Normal 0 false false false EN-US X-NONE X-NONE MicrosoftInternetExplorer4

While the feature has been available on sql server 2005, I tend to think that most people don’t use it since when people upgrade databases they don’t look for new features in the new version that the new version has to offer.

One of these features is partitioning tables, basically the feature enables you to split your table into partitions for faster retrieval, a whole article is here (http://msdn.microsoft.com/en-us/library/ms345146(SQL.90).aspx) but an overview wouldn’t hurt.

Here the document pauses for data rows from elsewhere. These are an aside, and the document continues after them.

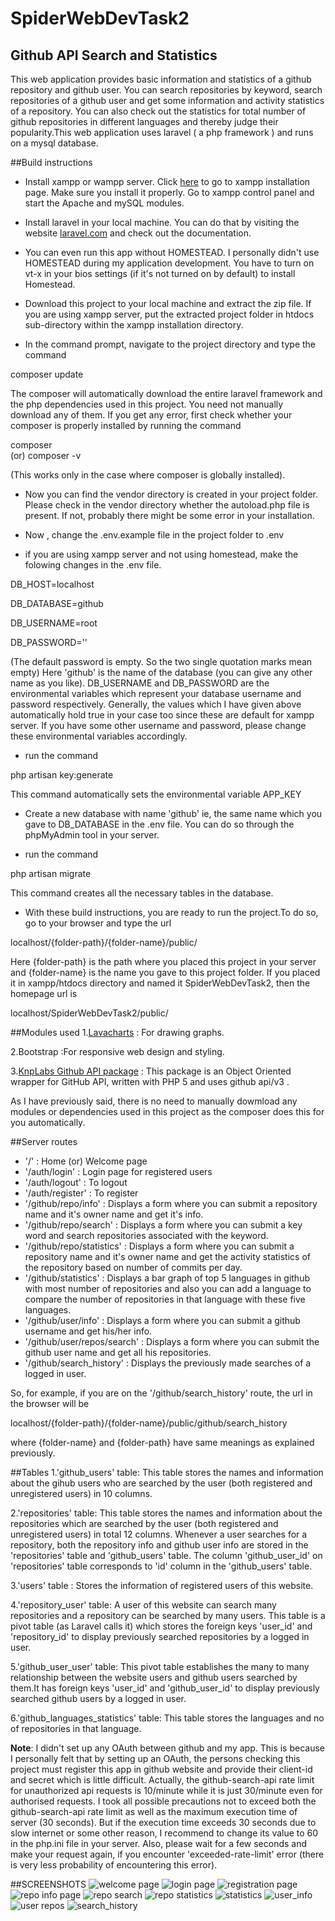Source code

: # SpiderWebDevTask2

## Github API Search and Statistics
This web application provides basic information and statistics of a github repository and github user. You can search repositories by keyword, search repositories of a github user and get some information and activity statistics of a repository. You can also check out the statistics for total number of github repositories in different languages and thereby judge their popularity.This web application uses laravel ( a php framework ) and runs on a mysql database.

##Build instructions
* Install xampp or wampp server. Click [here](https://www.apachefriends.org/index.html) to go to xampp installation page. Make sure you install it properly. Go to xampp control panel and start the Apache and mySQL modules.

* Install laravel in your local machine. You can do that by visiting the website [laravel.com](http://laravel.com) and check out the documentation. 

* You can even run this app without HOMESTEAD. I personally didn't use HOMESTEAD during my application development. You have to turn on vt-x in your bios settings (if it's not turned on by default) to install Homestead.

* Download this project to your local machine and extract the zip file. If you are using xampp server, put the extracted project folder in htdocs sub-directory within the xampp installation directory.

* In the command prompt, navigate to the project directory and type the command

composer update

The composer will automatically download the entire laravel framework and the php dependencies used in this project. You need not manually download any of them. If you get any error, first check whether your composer is properly installed by running the command

composer  
(or)
composer -v

(This works only in the case where composer is globally installed).

* Now you can find the vendor directory is created in your project folder. Please check in the vendor directory whether the autoload.php file is present. If not, probably there might be some error in your installation.

* Now , change the .env.example file in the project folder to .env

* if you are  using xampp server and not using homestead, make the folowing changes in the .env file.

DB_HOST=localhost

DB_DATABASE=github

DB_USERNAME=root

DB_PASSWORD=''

(The default password is empty. So the two single quotation marks mean empty)
Here 'github' is the name of the database (you can give any other name as you like).
DB_USERNAME and DB_PASSWORD are the environmental variables which represent your database username and password respectively. Generally, the values which I have given above automatically hold true in your case too since these are  default for xampp server. If you have some other username and password, please change these environmental variables accordingly.

* run the command

php artisan key:generate

This command automatically sets the environmental variable APP_KEY

* Create a new database with name 'github' ie, the same name which you gave to DB_DATABASE in the .env file. You can do so through the phpMyAdmin tool in your server.

* run the command 

php artisan migrate 

This command creates all the necessary tables in the database.

* With these build instructions, you are ready to run the project.To do so, go to your browser and type the url

localhost/{folder-path}/{folder-name}/public/

Here {folder-path} is the path where you placed this project in your server and {folder-name} is the name you gave to this project folder. If you placed it in xampp/htdocs directory and named it SpiderWebDevTask2, then the homepage url is 

localhost/SpiderWebDevTask2/public/

##Modules used 
1.[Lavacharts](lavacharts.com) : For drawing graphs.

2.Bootstrap :For responsive web design and styling.

3.[KnpLabs Github API package](https://github.com/KnpLabs/php-github-api) : This package is an  Object Oriented wrapper for GitHub API, written with PHP 5 and uses github api/v3 .

As I have previously said, there is no need to manually dowmload any modules or dependencies used in this project as the composer does this for you automatically.
 
##Server routes
* '/'           : Home (or) Welcome page
* '/auth/login' : Login page for registered users
*  '/auth/logout' : To logout
*  '/auth/register' : To register
*  '/github/repo/info' : Displays a form where you can submit a repository name and it's owner name and get it's info.
*  '/github/repo/search' : Displays a form where you can submit a key word and search repositories associated with the keyword.
*  '/github/repo/statistics' : Displays a form where you can submit a repository name and it's owner name and get the activity statistics of the repository based on number of commits per day.
*  '/github/statistics' : Displays a bar graph of  top 5 languages in github with most number of repositories and also you can add a language to compare the number of repositories in that language with these five languages.
*  '/github/user/info' : Displays a form where you can submit a github username and get his/her info.
*  '/github/user/repos/search' : Displays a form where you can submit the github user name and get all his repositories.
*  '/github/search_history' : Displays the previously made searches of  a logged in user. 

So, for example, if you are on the '/github/search_history' route, the url in the browser will  be

localhost/{folder-path}/{folder-name}/public/github/search_history

where {folder-name} and {folder-path} have same meanings as explained previously.

##Tables
1.'github_users' table:
This table stores the names and information about the gihub users who are searched by the user (both registered and unregistered users) in 10 columns.

2.'repositories' table:
This table stores the names and  information about the repositories which are searched by the user (both registered and unregistered users) in total 12 columns. Whenever a user searches for a repository, both the repository info and github user info are stored in the 'repositories' table and 'github_users' table. The column 'github_user_id' on 'repositories' table corresponds to 'id' column in the 'github_users' table.

3.'users' table :
Stores the information of registered users of this website.

4.'repository_user' table:
A user of this website can search many repositories and a repository can be searched by many users. This table is a pivot table (as Laravel calls it)  which  stores the foreign keys 'user_id' and 'repository_id' to display previously searched repositories by a logged in user. 

5.'github_user_user' table:
This pivot table establishes the many to many relationship between the website users and github users searched by them.It has foreign keys 'user_id' and 'github_user_id' to display previously searched github users by a logged in user.

6.'github_languages_statistics' table:
This table stores the languages and no of repositories in that language.

**Note**:
I didn't set up any OAuth between github and my app. This is because I personally felt that by setting up an OAuth, the persons checking this project must register this app in github website and provide their client-id and secret which is little difficult. Actually, the github-search-api rate limit for unauthorized api requests is 10/minute while it is just 30/minute even for authorised requests. I took all possible precautions not to exceed both the github-search-api rate limit as well as the maximum execution time of server (30 seconds). But if the execution time exceeds 30 seconds due to slow internet or some other reason, I recommend to change its value to 60 in the php.ini file in your server. Also, please wait for a few seconds and make your request again, if you encounter 'exceeded-rate-limit' error (there is very less probability of encountering this error).

##SCREENSHOTS
![welcome page](/screenshots/welcome.png)
![login page](/screenshots/login.png)
![registration page](/screenshots/register.png)
![repo info page](/screenshots/repo_info.png)
![repo search](/screenshots/repo_search.png)
![repo statistics](/screenshots/repo_stats.png)
![statistics](/screenshots/stats.png)
![user_info](/screenshots/user_info.png)
![user repos](/screenshots/user_repos.png)
![search_history](/screenshots/history.png)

The idea is to spit the table based on values of a certain field maybe a date or a month if you have too much data coming into the table per day or month. The field is called the Partitioning Key, you need to create a Partitioning function that basically states where the data should be moved to in ranges. Then you need to create a Partition Scheme to direct the partitions to specific filegroups. When you define a partition scheme, you must make sure to name a filegroup for every partition, even if multiple partitions will reside on the same filegroup. If all partitions are to reside on the same file group you can create the scheme on the PRIMARY filegroup. Then finally create a table that uses that Partition Scheme.

I will try and do the above for a trouble ticketing system for a GSM company that has issues left right and center.

FileGroups:

If you want to place a partitioned table on multiple files for better I/O balancing, you will need to create at least one filegroup. Filegroups can consist of one or more files, and each partition must map to a filegroup. A single filegroup can be used for multiple partitions but for better data management, such as for more granular backup control, you should design your partitioned tables so that only related or logically grouped data resides on the same filegroup. Using ALTER DATABASE, you can add a logical filegroup name, and then add files. To create a filegroup named 2009Q1 to 2009Q4 for the TroubleTickets database, use ALTER DATABASE in the following way:

If you need to add files groups to your database run the alter database commands as seen below.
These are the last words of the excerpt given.